The province is also introducing legislation designed to protect businesses that require vaccination for employees or that implement the REP from legal challenges. The legislation will also aim to protect workers from harassment or mistreatment by increasing the fine from $2,000 to $4,000.

“For many small businesses out there, there’s uncertainly for them,” Minister of Jobs, Economy and Innovation Doug Schweitzer said.

“That’s why we’re moving on this legislation, to provide absolute certainty so they can put in place a vaccine mandate for their workers, as well as implement the REP program without worrying about frivolous lawsuits coming their way.”

Schweitzer said more information on the funding will be available in the coming weeks and the government hopes to have the program up and running in the next four to six weeks.

The REP allows business to operate without capacity or curfew restrictions currently in place in the province. Eligible Albertans who are fully vaccinated can access these businesses, while unvaccinated eligible Albertans cannot.

Since the program was announced on Sept. 15, Kenney said about 337,000 Albertans have received either first or second dose of COVID-19 vaccine. Alberta will see 85 per cent of the eligible population with at least one dose either Thursday night or Friday, Kenney said. Four weeks ago, the province was sitting at around 78 per cent.

“Thank you to the quarter of a million Albertans who stepped up to protect themselves, their loved ones and our hospitals,” Kenney said.

The government introduced a QR code last week that could be scanned and provide a person’s vaccination status. The app to read the code is currently going through testing and should be available next week.

The Opposition said the business support is too little too late.

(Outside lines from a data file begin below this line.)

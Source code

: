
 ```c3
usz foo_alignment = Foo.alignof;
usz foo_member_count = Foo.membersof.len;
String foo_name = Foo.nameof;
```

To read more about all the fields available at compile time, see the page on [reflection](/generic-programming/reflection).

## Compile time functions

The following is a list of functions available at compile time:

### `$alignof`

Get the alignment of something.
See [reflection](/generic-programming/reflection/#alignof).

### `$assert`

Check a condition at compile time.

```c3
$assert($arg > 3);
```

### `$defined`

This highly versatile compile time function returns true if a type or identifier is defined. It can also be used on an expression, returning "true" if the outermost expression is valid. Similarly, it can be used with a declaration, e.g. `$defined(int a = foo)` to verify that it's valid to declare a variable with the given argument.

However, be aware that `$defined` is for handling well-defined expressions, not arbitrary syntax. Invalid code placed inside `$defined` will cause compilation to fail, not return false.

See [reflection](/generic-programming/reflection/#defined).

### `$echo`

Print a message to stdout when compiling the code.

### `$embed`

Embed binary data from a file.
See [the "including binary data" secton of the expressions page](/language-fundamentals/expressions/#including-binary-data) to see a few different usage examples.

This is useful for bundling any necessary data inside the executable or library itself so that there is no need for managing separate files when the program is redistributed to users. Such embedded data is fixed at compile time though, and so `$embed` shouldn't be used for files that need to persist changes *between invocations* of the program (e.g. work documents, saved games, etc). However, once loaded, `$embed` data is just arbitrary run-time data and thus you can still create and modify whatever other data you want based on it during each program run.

“It could still be four to six weeks until this funding is even available,” said Jon Carson, NDP critic for Service Alberta. “This support was needed months ago. Some businesses are still waiting for funding that was promised to them as far back as February. Once again, the UCP failed to act when the moment demanded it.

“Going into the long weekend, I was expecting the UCP to launch a reader for its QR code vaccine passport to keep Albertans safe. Instead we are still left with a paper system that the UCP has admitted is easy to forge, meaning unvaccinated people can still enter places where they shouldn’t be able to go.”

Thursday COVID-19 numbers

On Thursday, Alberta confirmed an additional 1,254 cases of COVID-19, bringing the active number of cases in the province to 18,411.

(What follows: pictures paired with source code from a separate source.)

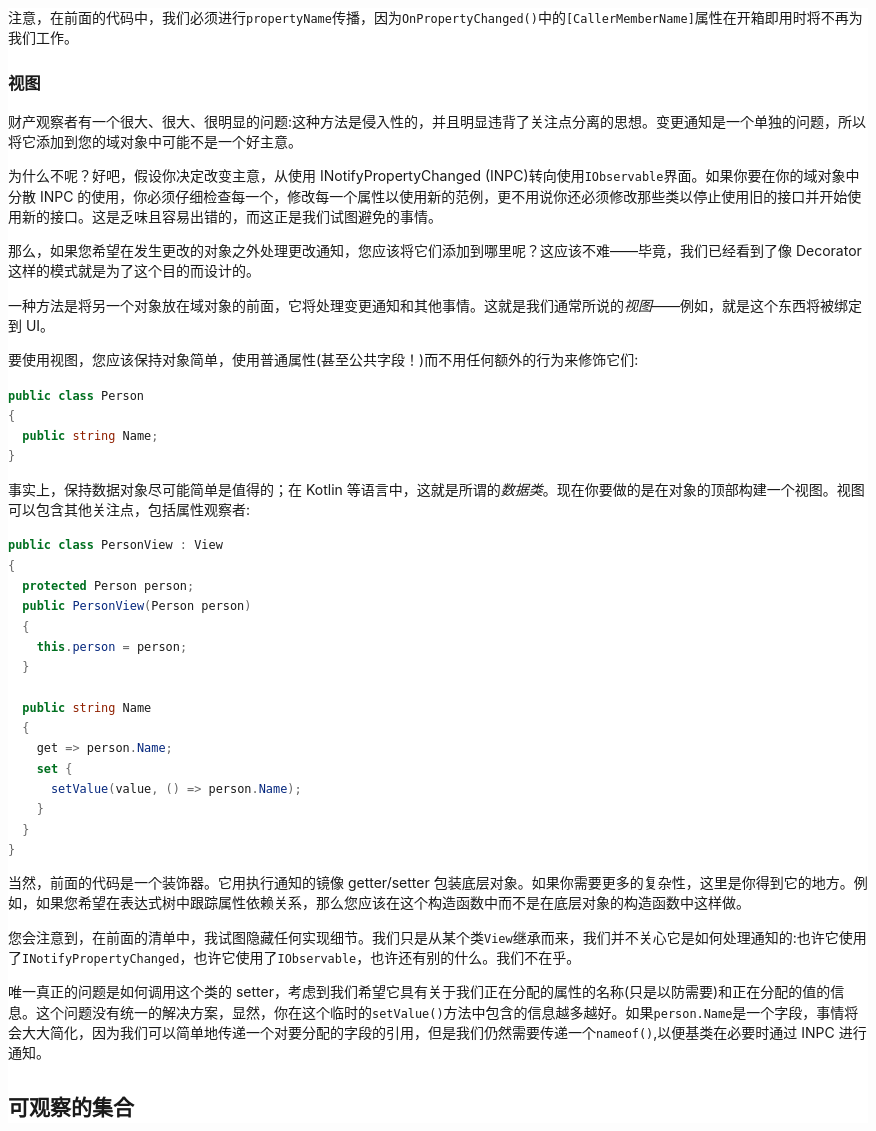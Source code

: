 注意，在前面的代码中，我们必须进行`propertyName`传播，因为`OnPropertyChanged()`中的`[CallerMemberName]`属性在开箱即用时将不再为我们工作。

### 视图

财产观察者有一个很大、很大、很明显的问题:这种方法是侵入性的，并且明显违背了关注点分离的思想。变更通知是一个单独的问题，所以将它添加到您的域对象中可能不是一个好主意。

为什么不呢？好吧，假设你决定改变主意，从使用 INotifyPropertyChanged (INPC)转向使用`IObservable`界面。如果你要在你的域对象中分散 INPC 的使用，你必须仔细检查每一个，修改每一个属性以使用新的范例，更不用说你还必须修改那些类以停止使用旧的接口并开始使用新的接口。这是乏味且容易出错的，而这正是我们试图避免的事情。

那么，如果您希望在发生更改的对象之外处理更改通知，您应该将它们添加到哪里呢？这应该不难——毕竟，我们已经看到了像 Decorator 这样的模式就是为了这个目的而设计的。

一种方法是将另一个对象放在域对象的前面，它将处理变更通知和其他事情。这就是我们通常所说的*视图*——例如，就是这个东西将被绑定到 UI。

要使用视图，您应该保持对象简单，使用普通属性(甚至公共字段！)而不用任何额外的行为来修饰它们:

```cs
public class Person
{
  public string Name;
}

```

事实上，保持数据对象尽可能简单是值得的；在 Kotlin 等语言中，这就是所谓的*数据类*。现在你要做的是在对象的顶部构建一个视图。视图可以包含其他关注点，包括属性观察者:

```cs
public class PersonView : View
{
  protected Person person;
  public PersonView(Person person)
  {
    this.person = person;
  }

  public string Name
  {
    get => person.Name;
    set {
      setValue(value, () => person.Name);
    }
  }
}

```

当然，前面的代码是一个装饰器。它用执行通知的镜像 getter/setter 包装底层对象。如果你需要更多的复杂性，这里是你得到它的地方。例如，如果您希望在表达式树中跟踪属性依赖关系，那么您应该在这个构造函数中而不是在底层对象的构造函数中这样做。

您会注意到，在前面的清单中，我试图隐藏任何实现细节。我们只是从某个类`View`继承而来，我们并不关心它是如何处理通知的:也许它使用了`INotifyPropertyChanged`，也许它使用了`IObservable`，也许还有别的什么。我们不在乎。

唯一真正的问题是如何调用这个类的 setter，考虑到我们希望它具有关于我们正在分配的属性的名称(只是以防需要)和正在分配的值的信息。这个问题没有统一的解决方案，显然，你在这个临时的`setValue()`方法中包含的信息越多越好。如果`person.Name`是一个字段，事情将会大大简化，因为我们可以简单地传递一个对要分配的字段的引用，但是我们仍然需要传递一个`nameof()`,以便基类在必要时通过 INPC 进行通知。

## 可观察的集合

There were 1,094 people in hospital with COVID-19, with 248 of those people receiving care in the ICU.

According to Kenney, 70 per cent of the people in hospital are unvaccinated, while 87 per cent of those in the ICU are unvaccinated.

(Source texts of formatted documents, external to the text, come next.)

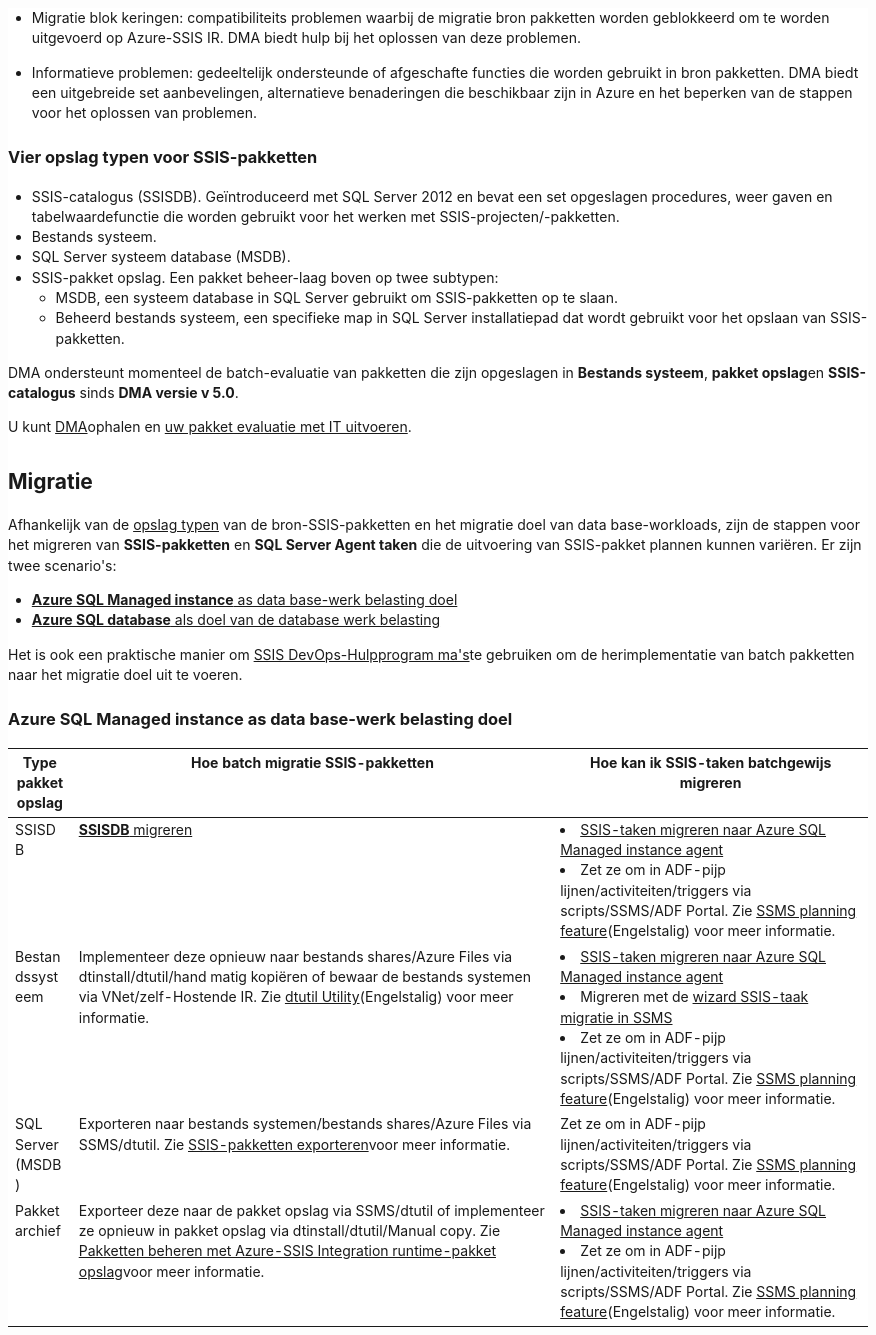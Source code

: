 - Migratie blok keringen: compatibiliteits problemen waarbij de migratie bron pakketten worden geblokkeerd om te worden uitgevoerd op Azure-SSIS IR. DMA biedt hulp bij het oplossen van deze problemen.

- Informatieve problemen: gedeeltelijk ondersteunde of afgeschafte functies die worden gebruikt in bron pakketten. DMA biedt een uitgebreide set aanbevelingen, alternatieve benaderingen die beschikbaar zijn in Azure en het beperken van de stappen voor het oplossen van problemen.

### <a name="four-storage-types-for-ssis-packages"></a>Vier opslag typen voor SSIS-pakketten

- SSIS-catalogus (SSISDB). Geïntroduceerd met SQL Server 2012 en bevat een set opgeslagen procedures, weer gaven en tabelwaardefunctie die worden gebruikt voor het werken met SSIS-projecten/-pakketten.
- Bestands systeem.
- SQL Server systeem database (MSDB).
- SSIS-pakket opslag. Een pakket beheer-laag boven op twee subtypen:
  - MSDB, een systeem database in SQL Server gebruikt om SSIS-pakketten op te slaan.
  - Beheerd bestands systeem, een specifieke map in SQL Server installatiepad dat wordt gebruikt voor het opslaan van SSIS-pakketten.

DMA ondersteunt momenteel de batch-evaluatie van pakketten die zijn opgeslagen in **Bestands systeem**, **pakket opslag**en **SSIS-catalogus** sinds **DMA versie v 5.0**.

U kunt [DMA](https://docs.microsoft.com/sql/dma/dma-overview)ophalen en [uw pakket evaluatie met IT uitvoeren](https://docs.microsoft.com/sql/dma/dma-assess-ssis).

## <a name="migration"></a>Migratie

Afhankelijk van de [opslag typen](#four-storage-types-for-ssis-packages) van de bron-SSIS-pakketten en het migratie doel van data base-workloads, zijn de stappen voor het migreren van  **SSIS-pakketten** en **SQL Server Agent taken** die de uitvoering van SSIS-pakket plannen kunnen variëren. Er zijn twee scenario's:

- [**Azure SQL Managed instance** as data base-werk belasting doel](#azure-sql-managed-instance-as-database-workload-destination)
- [**Azure SQL database** als doel van de database werk belasting](#azure-sql-database-as-database-workload-destination)

Het is ook een praktische manier om [SSIS DevOps-Hulpprogram ma's](https://docs.microsoft.com/sql/integration-services/devops/ssis-devops-overview)te gebruiken om de herimplementatie van batch pakketten naar het migratie doel uit te voeren.  

### <a name="azure-sql-managed-instance-as-database-workload-destination"></a>**Azure SQL Managed instance** as data base-werk belasting doel

| **Type pakket opslag** |Hoe batch migratie SSIS-pakketten|Hoe kan ik SSIS-taken batchgewijs migreren|
|-|-|-|
|SSISDB|[**SSISDB** migreren](scenario-ssis-migration-ssisdb-mi.md)|<li>[SSIS-taken migreren naar Azure SQL Managed instance agent](scenario-ssis-migration-ssisdb-mi.md#ssis-jobs-to-sql-managed-instance-agent) <li>Zet ze om in ADF-pijp lijnen/activiteiten/triggers via scripts/SSMS/ADF Portal. Zie [SSMS planning feature](https://docs.microsoft.com/sql/integration-services/lift-shift/ssis-azure-schedule-packages-ssms)(Engelstalig) voor meer informatie.|
|Bestandssysteem|Implementeer deze opnieuw naar bestands shares/Azure Files via dtinstall/dtutil/hand matig kopiëren of bewaar de bestands systemen via VNet/zelf-Hostende IR. Zie [dtutil Utility](https://docs.microsoft.com/sql/integration-services/dtutil-utility)(Engelstalig) voor meer informatie.|<li>[SSIS-taken migreren naar Azure SQL Managed instance agent](scenario-ssis-migration-ssisdb-mi.md#ssis-jobs-to-sql-managed-instance-agent) <li> Migreren met de [wizard SSIS-taak migratie in SSMS](how-to-migrate-ssis-job-ssms.md) <li>Zet ze om in ADF-pijp lijnen/activiteiten/triggers via scripts/SSMS/ADF Portal. Zie [SSMS planning feature](https://docs.microsoft.com/sql/integration-services/lift-shift/ssis-azure-schedule-packages-ssms)(Engelstalig) voor meer informatie.|
|SQL Server (MSDB)|Exporteren naar bestands systemen/bestands shares/Azure Files via SSMS/dtutil. Zie [SSIS-pakketten exporteren](https://docs.microsoft.com/sql/integration-services/service/package-management-ssis-service#import-and-export-packages)voor meer informatie.|Zet ze om in ADF-pijp lijnen/activiteiten/triggers via scripts/SSMS/ADF Portal. Zie [SSMS planning feature](https://docs.microsoft.com/sql/integration-services/lift-shift/ssis-azure-schedule-packages-ssms)(Engelstalig) voor meer informatie.|
|Pakket archief|Exporteer deze naar de pakket opslag via SSMS/dtutil of implementeer ze opnieuw in pakket opslag via dtinstall/dtutil/Manual copy. Zie [Pakketten beheren met Azure-SSIS Integration runtime-pakket opslag](azure-ssis-integration-runtime-package-store.md)voor meer informatie.|<li>[SSIS-taken migreren naar Azure SQL Managed instance agent](scenario-ssis-migration-ssisdb-mi.md#ssis-jobs-to-sql-managed-instance-agent) <li> Zet ze om in ADF-pijp lijnen/activiteiten/triggers via scripts/SSMS/ADF Portal. Zie [SSMS planning feature](https://docs.microsoft.com/sql/integration-services/lift-shift/ssis-azure-schedule-packages-ssms)(Engelstalig) voor meer informatie.|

Of the 93 people admitted to the hospital with COVID-19 on Wednesday, 66 were unvaccinated.

Hinshaw said Thursday that 93 per cent of Alberta’s COVID-19 patients in ICU were unvaccinated (88 per cent had no doses, while five per cent had one dose).

An additional 13 deaths in people aged 55 to 91 were reported to Alberta Health over the past 24 hours, chief medical officer of health Dr. Deena Hinshaw said.

To date, 2,814 Albertans have died due to COVID-19.

Over the last 24 hours, Alberta performed about 15,600 tests and the province’s positivity rate was around 8.1 per cent.

“It is encouraging to see four days with positivity under 10 per cent, but it is much too early to declare victory,” Hinshaw said.

“This weekend poses a significant risk… in order for numbers to keep going down, we need all Albertans to have a safe Thanksgiving by keeping numbers as small as possible.”

Kenney reminded unvaccinated Albertans that indoor gatherings are banned, while Albertans who are fully vaccinated can have up to 10 eligible people from two households.

“The second wave of COVID, which put severe pressure on our hospitals last fall, started very clearly around the family table of millions of Alberta households on Thanksgiving of last year,” Kenney said.

“(These) gains are very tentative.”

“They could all be lost overnight this weekend if Albertans do not follow the public health guidelines that we’ve put in place to protect our health-care system which is still under severe stress.”

There were alerts or outbreaks in 751 schools across Alberta, with 52 of those schools on outbreak.

To date, 307,019 Albertans have caught COVID-19. Of those, 285,794 have recovered.